Use irq_work to defer event injection to a context where sleeping locks
are permitted on PREEMPT_RT. This preserves the hard IRQ timer precision
on non-RT kernels while avoiding the lock context violation on RT.
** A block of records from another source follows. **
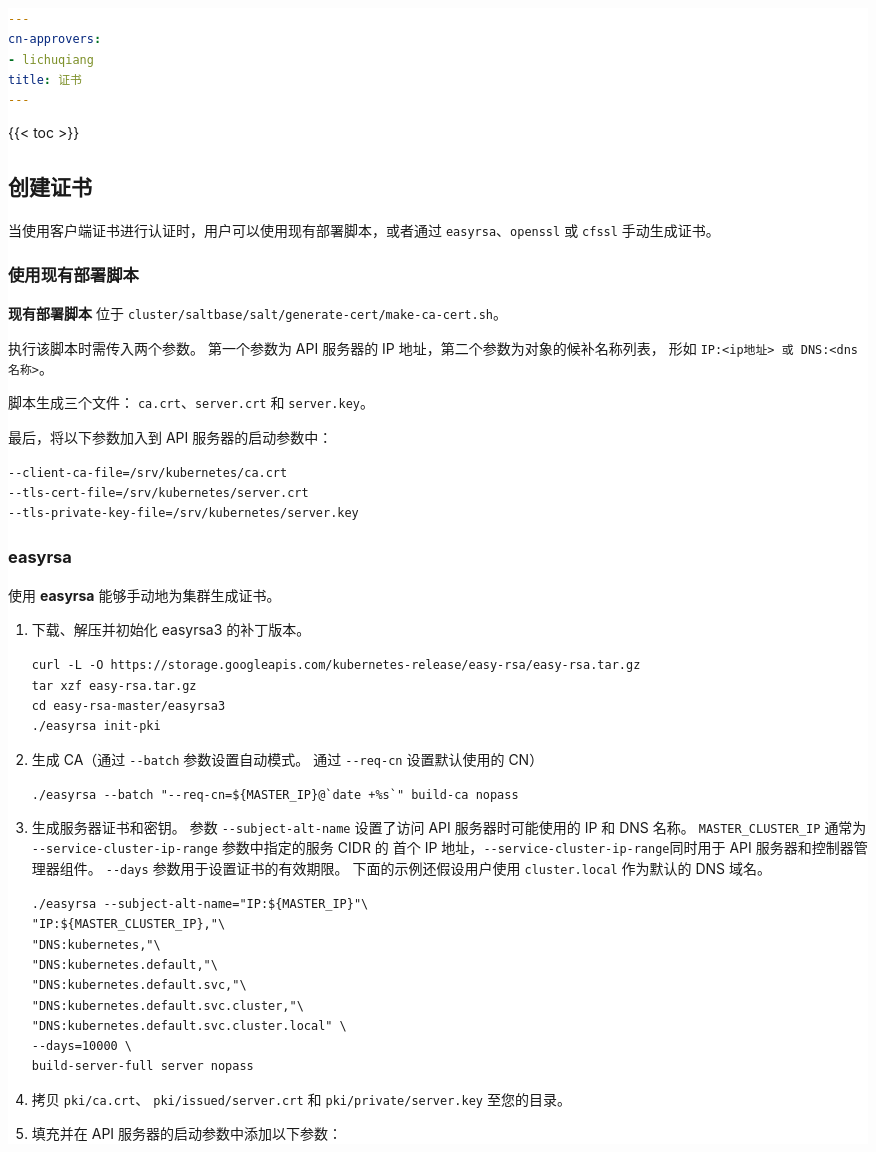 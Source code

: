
 ```yaml
---
cn-approvers:
- lichuqiang
title: 证书
---
```


{{< toc >}}

## 创建证书

当使用客户端证书进行认证时，用户可以使用现有部署脚本，或者通过 `easyrsa`、`openssl` 或
`cfssl` 手动生成证书。

### 使用现有部署脚本

**现有部署脚本** 位于
`cluster/saltbase/salt/generate-cert/make-ca-cert.sh`。

执行该脚本时需传入两个参数。 第一个参数为 API 服务器的 IP 地址，第二个参数为对象的候补名称列表，
形如 `IP:<ip地址> 或 DNS:<dns名称>`。

脚本生成三个文件： `ca.crt`、`server.crt` 和 `server.key`。

最后，将以下参数加入到  API 服务器的启动参数中：

```
--client-ca-file=/srv/kubernetes/ca.crt
--tls-cert-file=/srv/kubernetes/server.crt
--tls-private-key-file=/srv/kubernetes/server.key
```

### easyrsa

使用 **easyrsa** 能够手动地为集群生成证书。

1.  下载、解压并初始化 easyrsa3 的补丁版本。

        curl -L -O https://storage.googleapis.com/kubernetes-release/easy-rsa/easy-rsa.tar.gz
        tar xzf easy-rsa.tar.gz
        cd easy-rsa-master/easyrsa3
        ./easyrsa init-pki
1.  生成 CA（通过 `--batch` 参数设置自动模式。 通过 `--req-cn` 设置默认使用的 CN）

        ./easyrsa --batch "--req-cn=${MASTER_IP}@`date +%s`" build-ca nopass
1.  生成服务器证书和密钥。
    参数 `--subject-alt-name` 设置了访问 API 服务器时可能使用的 IP 和 DNS 名称。 `MASTER_CLUSTER_IP`
    通常为 `--service-cluster-ip-range` 参数中指定的服务 CIDR 的 首个 IP 地址，`--service-cluster-ip-range`同时用于
    API 服务器和控制器管理器组件。  `--days` 参数用于设置证书的有效期限。
    下面的示例还假设用户使用 `cluster.local` 作为默认的 DNS 域名。

        ./easyrsa --subject-alt-name="IP:${MASTER_IP}"\
        "IP:${MASTER_CLUSTER_IP},"\
        "DNS:kubernetes,"\
        "DNS:kubernetes.default,"\
        "DNS:kubernetes.default.svc,"\
        "DNS:kubernetes.default.svc.cluster,"\
        "DNS:kubernetes.default.svc.cluster.local" \
        --days=10000 \
        build-server-full server nopass
1.  拷贝 `pki/ca.crt`、 `pki/issued/server.crt` 和 `pki/private/server.key` 至您的目录。
1.  填充并在 API 服务器的启动参数中添加以下参数：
The approach follows the existing pvclock_irq_work pattern in
arch/x86/kvm/x86.c.

Tested on PREEMPT_RT kernel (CONFIG_PREEMPT_RT=y) with the syzbot C
reproducer - no crash observed after 30+ minutes of continuous execution.
Also tested on non-RT kernel (CONFIG_PREEMPT_RT=n) to verify no
regression in the fast path.

Reported-by: syzbot+919877893c9d28162dc2@syzkaller.appspotmail.com
Closes: https://syzkaller.appspot.com/bug?extid=919877893c9d28162dc2
Fixes: 77c9b9dea4fb ("KVM: x86/xen: Use fast path for Xen timer delivery")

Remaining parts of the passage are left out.